> **What you will do**
All lines in the data that hold the word "enumerate" need copying.

> **Pictures paired with source code**
*** Block opens ***
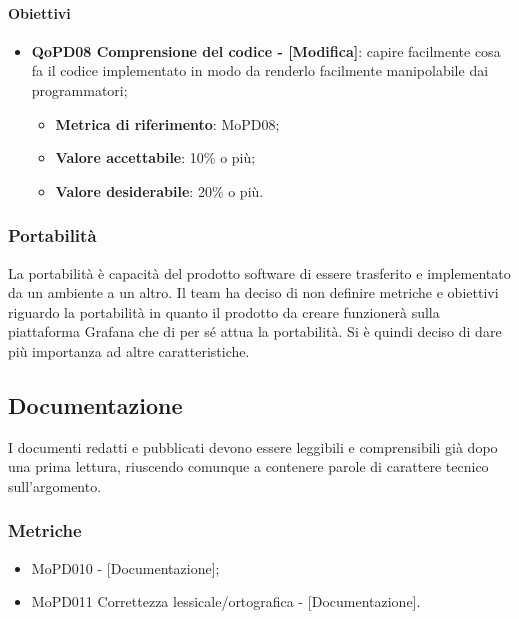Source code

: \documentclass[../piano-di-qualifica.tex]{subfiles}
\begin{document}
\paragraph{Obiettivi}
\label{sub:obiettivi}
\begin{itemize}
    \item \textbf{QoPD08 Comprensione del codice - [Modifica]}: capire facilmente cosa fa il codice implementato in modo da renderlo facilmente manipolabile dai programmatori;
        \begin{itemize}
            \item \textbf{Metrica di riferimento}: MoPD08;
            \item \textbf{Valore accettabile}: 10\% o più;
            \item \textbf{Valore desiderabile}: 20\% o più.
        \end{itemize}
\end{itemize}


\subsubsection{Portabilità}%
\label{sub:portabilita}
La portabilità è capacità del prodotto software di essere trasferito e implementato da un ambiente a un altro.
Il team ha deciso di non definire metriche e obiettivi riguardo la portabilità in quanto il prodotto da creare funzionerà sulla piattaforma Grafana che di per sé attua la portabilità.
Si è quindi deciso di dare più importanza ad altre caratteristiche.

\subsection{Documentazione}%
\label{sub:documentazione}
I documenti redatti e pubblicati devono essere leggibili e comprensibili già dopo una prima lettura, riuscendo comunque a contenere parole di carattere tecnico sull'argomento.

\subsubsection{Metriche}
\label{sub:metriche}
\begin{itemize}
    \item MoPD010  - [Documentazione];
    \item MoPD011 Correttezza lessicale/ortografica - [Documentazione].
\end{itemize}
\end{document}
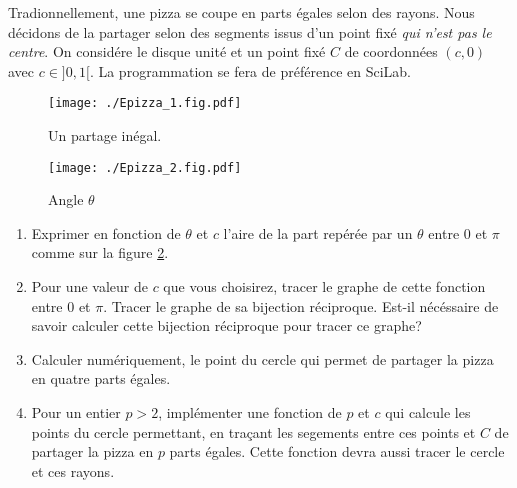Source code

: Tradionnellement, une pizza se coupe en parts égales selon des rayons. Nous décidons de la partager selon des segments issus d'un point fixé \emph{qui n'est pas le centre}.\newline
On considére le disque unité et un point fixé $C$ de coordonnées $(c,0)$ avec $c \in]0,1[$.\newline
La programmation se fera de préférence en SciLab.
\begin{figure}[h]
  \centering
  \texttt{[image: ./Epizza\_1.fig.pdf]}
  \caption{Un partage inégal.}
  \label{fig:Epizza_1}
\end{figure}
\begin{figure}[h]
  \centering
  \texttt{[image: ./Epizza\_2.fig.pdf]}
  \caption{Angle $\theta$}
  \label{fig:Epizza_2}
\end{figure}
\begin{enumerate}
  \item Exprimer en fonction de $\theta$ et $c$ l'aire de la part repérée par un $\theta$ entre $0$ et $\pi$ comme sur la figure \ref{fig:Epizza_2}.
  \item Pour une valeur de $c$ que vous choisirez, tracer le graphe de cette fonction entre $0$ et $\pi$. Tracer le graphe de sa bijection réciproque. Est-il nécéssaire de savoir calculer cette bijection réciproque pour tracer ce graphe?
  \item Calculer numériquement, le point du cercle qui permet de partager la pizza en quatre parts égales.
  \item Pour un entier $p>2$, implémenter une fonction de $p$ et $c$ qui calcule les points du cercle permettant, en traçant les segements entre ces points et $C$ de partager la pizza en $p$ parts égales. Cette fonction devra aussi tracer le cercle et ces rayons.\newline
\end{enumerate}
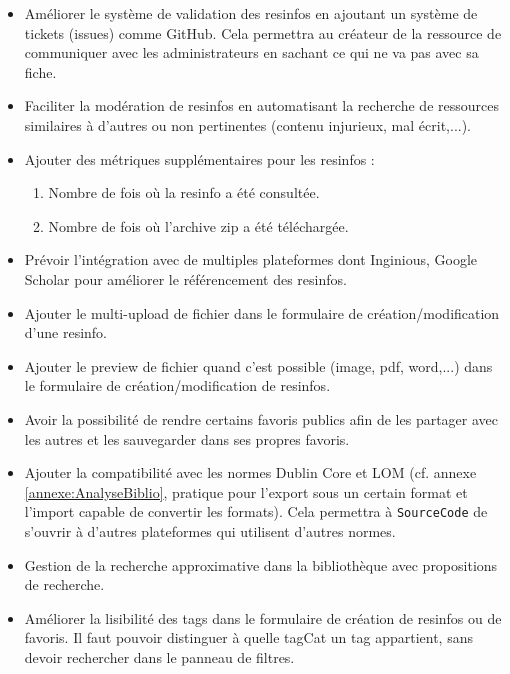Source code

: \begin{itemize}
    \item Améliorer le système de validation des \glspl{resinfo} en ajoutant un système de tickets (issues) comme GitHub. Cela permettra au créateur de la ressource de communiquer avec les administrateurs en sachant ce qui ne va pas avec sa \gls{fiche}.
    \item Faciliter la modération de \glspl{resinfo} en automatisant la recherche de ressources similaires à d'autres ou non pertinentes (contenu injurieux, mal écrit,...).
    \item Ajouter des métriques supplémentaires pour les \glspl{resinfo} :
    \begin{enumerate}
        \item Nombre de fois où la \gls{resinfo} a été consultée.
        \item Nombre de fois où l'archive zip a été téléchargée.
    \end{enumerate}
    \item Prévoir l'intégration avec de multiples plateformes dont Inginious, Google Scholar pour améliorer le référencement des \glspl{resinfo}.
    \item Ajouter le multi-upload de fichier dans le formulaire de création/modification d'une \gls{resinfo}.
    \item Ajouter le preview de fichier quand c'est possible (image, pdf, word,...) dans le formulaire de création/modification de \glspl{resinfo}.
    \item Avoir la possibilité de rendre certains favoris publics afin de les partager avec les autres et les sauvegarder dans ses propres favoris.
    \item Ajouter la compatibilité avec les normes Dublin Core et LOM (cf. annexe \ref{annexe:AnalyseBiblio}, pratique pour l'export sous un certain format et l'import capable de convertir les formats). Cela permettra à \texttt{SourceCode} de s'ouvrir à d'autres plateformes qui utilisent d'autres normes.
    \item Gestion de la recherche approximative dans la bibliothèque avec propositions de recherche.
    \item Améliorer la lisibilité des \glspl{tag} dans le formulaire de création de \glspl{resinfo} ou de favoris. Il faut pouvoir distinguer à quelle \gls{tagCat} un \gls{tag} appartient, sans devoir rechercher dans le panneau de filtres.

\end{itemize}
*** Block closes ***
> **Response to the exercise**
\begin{enumerate}
\end{enumerate}
    \begin{enumerate}
    \end{enumerate}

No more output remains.